A former US intelligence official confirms to me that this whistleblower complaint was about a Trump phone call. Need to find different words for unprecedented. https://t.co/y6N4U1KzN2
— Ken Dilanian (@KenDilanianNBC) September 19, 2019
La denuncia, comunque, è stata presentata all’Ispettore generale della comunità d’intelligence, ruolo occupato oggi da Michael Atkinson, ex funzionario del dipartimento della Giustizia, nominato da Trump e riconfermato dal presidente nel 2018. Come previsto dalla legge statunitense, Atkinson ha dovuto valutare due cose: se la denuncia era da considerarsi di «preoccupazione urgente» e se era credibile. Ha ritenuto che la risposta a entrambe le questioni fosse positiva. A quel punto però sono iniziati i problemi.

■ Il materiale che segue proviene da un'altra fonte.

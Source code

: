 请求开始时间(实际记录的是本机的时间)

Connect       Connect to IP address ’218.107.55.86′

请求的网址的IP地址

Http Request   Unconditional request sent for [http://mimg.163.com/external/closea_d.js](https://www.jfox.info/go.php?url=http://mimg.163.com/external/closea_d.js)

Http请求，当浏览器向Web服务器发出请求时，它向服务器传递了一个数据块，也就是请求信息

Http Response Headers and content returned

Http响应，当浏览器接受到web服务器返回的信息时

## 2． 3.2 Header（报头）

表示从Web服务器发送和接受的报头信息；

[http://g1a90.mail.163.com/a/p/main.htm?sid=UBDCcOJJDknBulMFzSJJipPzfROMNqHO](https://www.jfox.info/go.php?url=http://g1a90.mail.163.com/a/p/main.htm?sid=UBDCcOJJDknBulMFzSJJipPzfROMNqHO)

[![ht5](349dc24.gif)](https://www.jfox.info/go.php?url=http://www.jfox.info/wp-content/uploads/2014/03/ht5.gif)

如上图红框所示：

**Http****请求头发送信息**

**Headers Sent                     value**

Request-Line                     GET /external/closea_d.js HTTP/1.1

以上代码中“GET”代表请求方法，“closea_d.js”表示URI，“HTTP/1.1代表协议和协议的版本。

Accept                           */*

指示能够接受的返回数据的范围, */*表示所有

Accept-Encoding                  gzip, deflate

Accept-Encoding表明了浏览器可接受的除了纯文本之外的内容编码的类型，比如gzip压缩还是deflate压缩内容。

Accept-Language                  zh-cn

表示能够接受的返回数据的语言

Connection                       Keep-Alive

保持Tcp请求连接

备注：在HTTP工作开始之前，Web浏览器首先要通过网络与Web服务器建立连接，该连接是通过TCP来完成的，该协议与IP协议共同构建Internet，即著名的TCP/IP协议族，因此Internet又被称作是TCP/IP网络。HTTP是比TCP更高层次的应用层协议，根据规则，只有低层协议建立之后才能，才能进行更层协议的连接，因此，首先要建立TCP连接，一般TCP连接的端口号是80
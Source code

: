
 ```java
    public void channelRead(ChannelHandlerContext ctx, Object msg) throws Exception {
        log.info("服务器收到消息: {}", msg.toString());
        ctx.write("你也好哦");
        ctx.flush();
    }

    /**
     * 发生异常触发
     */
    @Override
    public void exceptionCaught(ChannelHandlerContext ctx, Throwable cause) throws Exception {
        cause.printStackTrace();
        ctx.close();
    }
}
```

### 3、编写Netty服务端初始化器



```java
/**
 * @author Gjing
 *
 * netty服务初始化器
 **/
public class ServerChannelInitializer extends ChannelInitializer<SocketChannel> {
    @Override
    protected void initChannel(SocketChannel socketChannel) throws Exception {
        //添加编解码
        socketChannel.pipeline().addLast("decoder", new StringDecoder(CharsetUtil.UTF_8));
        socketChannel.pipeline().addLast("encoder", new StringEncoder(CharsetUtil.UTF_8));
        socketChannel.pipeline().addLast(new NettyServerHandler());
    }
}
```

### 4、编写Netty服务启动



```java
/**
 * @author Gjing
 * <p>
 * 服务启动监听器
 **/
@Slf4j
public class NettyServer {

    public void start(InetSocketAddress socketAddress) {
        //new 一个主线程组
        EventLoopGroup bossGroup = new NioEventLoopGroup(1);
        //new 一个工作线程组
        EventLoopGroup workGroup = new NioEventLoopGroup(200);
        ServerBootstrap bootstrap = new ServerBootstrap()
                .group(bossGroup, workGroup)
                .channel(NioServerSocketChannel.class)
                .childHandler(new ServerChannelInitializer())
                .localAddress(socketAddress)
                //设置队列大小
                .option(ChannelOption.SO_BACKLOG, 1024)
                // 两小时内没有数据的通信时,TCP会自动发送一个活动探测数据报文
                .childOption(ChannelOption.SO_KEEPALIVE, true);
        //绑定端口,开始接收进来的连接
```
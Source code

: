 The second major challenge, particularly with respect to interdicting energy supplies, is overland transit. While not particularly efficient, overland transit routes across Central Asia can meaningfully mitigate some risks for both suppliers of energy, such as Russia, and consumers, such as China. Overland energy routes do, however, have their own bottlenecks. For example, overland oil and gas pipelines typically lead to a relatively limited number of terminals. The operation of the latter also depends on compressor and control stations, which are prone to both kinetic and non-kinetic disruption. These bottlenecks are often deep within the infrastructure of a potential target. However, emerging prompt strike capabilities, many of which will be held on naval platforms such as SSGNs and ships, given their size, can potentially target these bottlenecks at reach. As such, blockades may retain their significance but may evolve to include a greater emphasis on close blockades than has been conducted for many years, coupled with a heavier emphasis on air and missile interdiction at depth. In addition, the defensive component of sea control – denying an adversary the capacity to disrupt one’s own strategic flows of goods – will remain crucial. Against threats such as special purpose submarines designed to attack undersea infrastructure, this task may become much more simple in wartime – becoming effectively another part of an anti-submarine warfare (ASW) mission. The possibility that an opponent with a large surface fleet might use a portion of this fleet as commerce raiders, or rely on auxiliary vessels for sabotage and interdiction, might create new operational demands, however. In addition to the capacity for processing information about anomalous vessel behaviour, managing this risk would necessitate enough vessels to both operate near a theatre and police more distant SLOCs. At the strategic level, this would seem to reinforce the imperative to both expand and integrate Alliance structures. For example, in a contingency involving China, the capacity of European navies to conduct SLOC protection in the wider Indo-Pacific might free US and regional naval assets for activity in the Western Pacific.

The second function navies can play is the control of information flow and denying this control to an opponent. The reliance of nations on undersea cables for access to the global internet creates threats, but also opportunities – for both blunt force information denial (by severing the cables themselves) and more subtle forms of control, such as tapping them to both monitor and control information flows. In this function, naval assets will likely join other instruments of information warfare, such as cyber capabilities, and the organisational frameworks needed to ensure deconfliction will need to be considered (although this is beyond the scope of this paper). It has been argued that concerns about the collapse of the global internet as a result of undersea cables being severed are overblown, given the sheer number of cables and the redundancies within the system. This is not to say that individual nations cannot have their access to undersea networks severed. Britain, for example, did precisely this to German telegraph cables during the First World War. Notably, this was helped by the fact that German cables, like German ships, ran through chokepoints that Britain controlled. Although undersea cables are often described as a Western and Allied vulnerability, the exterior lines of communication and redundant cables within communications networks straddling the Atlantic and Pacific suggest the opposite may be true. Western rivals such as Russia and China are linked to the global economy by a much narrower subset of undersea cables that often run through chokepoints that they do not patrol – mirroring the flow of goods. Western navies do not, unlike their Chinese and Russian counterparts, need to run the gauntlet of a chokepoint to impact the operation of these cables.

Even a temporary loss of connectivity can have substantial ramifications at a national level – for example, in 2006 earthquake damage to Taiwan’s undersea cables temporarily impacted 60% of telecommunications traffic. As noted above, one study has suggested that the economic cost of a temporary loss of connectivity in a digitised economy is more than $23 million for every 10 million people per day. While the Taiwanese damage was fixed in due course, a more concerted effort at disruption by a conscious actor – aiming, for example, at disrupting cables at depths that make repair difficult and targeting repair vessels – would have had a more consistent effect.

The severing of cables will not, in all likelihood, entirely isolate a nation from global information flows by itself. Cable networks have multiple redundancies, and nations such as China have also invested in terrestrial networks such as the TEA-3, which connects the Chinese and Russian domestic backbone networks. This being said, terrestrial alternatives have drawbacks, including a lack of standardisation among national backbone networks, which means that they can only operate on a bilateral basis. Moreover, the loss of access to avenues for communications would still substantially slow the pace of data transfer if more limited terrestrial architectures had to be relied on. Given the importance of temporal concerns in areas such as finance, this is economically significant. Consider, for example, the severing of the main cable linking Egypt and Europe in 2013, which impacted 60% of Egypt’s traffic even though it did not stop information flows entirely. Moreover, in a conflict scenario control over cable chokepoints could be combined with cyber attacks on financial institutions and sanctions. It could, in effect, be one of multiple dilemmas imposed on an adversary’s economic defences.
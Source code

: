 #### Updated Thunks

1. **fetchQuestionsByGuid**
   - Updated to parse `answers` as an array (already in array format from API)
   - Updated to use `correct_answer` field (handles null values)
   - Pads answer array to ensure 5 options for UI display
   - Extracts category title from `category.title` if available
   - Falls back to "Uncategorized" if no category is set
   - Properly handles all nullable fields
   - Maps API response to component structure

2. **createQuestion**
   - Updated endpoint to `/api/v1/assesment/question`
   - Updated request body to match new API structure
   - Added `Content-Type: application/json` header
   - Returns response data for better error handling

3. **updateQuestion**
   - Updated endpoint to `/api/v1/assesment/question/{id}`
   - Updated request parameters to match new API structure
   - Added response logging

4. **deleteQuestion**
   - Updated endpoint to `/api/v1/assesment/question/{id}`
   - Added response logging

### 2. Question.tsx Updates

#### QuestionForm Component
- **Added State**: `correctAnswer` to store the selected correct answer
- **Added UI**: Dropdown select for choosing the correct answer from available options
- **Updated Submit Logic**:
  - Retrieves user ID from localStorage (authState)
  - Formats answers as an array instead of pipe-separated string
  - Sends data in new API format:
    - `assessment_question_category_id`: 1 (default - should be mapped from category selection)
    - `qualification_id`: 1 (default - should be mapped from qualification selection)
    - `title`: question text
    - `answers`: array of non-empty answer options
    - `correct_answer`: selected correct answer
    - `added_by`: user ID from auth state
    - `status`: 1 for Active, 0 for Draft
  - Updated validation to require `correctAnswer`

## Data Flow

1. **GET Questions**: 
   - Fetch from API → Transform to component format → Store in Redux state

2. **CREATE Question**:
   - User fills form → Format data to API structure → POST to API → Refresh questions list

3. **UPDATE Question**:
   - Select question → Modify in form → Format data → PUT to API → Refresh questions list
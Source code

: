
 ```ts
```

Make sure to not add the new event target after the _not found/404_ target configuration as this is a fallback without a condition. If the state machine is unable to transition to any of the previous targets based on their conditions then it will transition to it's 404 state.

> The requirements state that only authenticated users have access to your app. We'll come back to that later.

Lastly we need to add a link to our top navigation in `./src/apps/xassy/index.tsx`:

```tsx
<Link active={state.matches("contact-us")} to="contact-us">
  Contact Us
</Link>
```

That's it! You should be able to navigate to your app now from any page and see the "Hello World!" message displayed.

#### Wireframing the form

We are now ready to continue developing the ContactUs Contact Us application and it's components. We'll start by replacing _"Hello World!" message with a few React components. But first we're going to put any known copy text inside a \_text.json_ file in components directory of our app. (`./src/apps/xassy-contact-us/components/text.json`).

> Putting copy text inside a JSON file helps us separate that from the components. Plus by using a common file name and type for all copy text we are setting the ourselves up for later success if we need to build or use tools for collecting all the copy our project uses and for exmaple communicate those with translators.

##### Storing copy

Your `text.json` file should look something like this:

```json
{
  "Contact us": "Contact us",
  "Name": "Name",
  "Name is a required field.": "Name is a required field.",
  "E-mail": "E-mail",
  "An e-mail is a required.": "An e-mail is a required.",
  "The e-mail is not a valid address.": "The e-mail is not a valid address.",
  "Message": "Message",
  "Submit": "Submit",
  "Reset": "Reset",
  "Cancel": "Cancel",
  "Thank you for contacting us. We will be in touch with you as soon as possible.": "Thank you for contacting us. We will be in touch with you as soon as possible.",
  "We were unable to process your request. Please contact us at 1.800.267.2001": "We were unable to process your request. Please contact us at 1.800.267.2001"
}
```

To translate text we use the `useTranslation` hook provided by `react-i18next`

Atkinson ha inoltrato la denuncia all’Ufficio del direttore della National Intelligence, ruolo occupato da Joseph Maguire dal momento delle dimissioni di Dan Coats, avvenute lo scorso agosto. Maguire avrebbe dovuto inoltrare la documentazione alle commissioni per l’intelligence del Congresso, che si occupano di azioni di questo tipo, ma non lo ha fatto, secondo alcuni violando la legge e con lo scopo di proteggere il presidente Trump. Atkinson ha quindi deciso di contattare direttamente i deputati e i senatori competenti: ha scritto una lettera alle commissioni della Camera e del Senato, comunicando loro l’esistenza della denuncia. Il presidente della commissione d’Intelligence della Camera, il Democratico Adam Schiff, ha mandato una lettera a Maguire accusandolo di violare la legge e chiedendo chiarimenti. L’Ufficio del direttore della National Intelligence ha risposto di essersi consultato con il dipartimento della Giustizia e di avere concluso che la denuncia non sollevava questioni di «preoccupazione urgente», e che quindi non valesse l’obbligo di inoltrarla al Congresso.
La questione non si è ancora conclusa, e con le ultime rivelazioni del Washington Post si è ulteriormente ingrandita. Giovedì l’Ispettore generale Atkinson parlerà di fronte al comitato d’intelligence della Camera in un incontro che rimarrà chiuso al pubblico. Il 26 settembre toccherà a Maguire.